The task:
What is needed is an exact transcription of the line with "This project is" and all the lines that follow it in the entries below; add nothing else.

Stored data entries
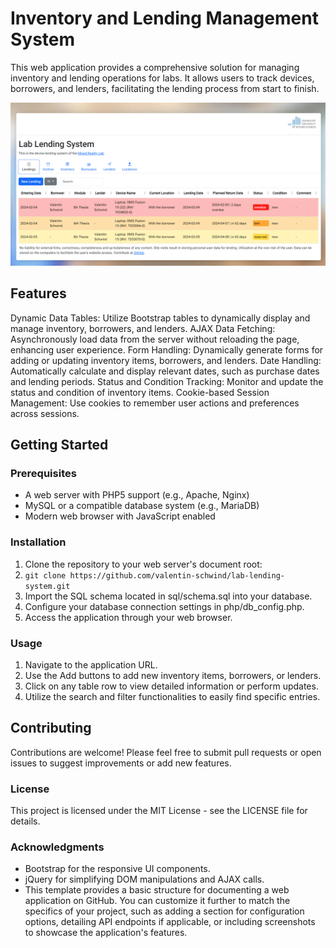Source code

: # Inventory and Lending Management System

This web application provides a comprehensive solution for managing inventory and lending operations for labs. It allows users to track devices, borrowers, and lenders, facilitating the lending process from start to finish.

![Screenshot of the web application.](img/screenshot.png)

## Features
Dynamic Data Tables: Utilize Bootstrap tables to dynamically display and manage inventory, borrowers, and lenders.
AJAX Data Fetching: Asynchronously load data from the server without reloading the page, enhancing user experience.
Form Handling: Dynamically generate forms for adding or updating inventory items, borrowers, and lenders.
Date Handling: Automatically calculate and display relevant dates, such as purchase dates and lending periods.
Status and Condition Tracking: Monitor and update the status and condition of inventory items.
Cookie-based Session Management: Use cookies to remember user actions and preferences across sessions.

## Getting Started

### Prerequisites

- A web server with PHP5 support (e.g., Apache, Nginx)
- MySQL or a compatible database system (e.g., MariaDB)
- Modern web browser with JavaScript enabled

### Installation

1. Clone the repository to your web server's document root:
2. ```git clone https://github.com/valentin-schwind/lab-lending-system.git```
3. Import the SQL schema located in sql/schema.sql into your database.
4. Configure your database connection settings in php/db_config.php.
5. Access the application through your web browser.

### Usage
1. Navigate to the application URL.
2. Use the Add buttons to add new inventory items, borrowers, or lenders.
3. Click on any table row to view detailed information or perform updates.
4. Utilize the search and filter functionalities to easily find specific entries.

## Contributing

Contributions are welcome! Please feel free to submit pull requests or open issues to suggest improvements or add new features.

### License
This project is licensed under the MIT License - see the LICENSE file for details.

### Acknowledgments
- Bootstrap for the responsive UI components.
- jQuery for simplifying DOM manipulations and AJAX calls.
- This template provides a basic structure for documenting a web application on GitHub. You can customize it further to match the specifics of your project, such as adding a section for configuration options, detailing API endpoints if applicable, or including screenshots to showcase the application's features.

Problem solution:
This project is licensed under the MIT License - see the LICENSE file for details.

### Acknowledgments
- Bootstrap for the responsive UI components.
- jQuery for simplifying DOM manipulations and AJAX calls.
- This template provides a basic structure for documenting a web application on GitHub. You can customize it further to match the specifics of your project, such as adding a section for configuration options, detailing API endpoints if applicable, or including screenshots to showcase the application's features.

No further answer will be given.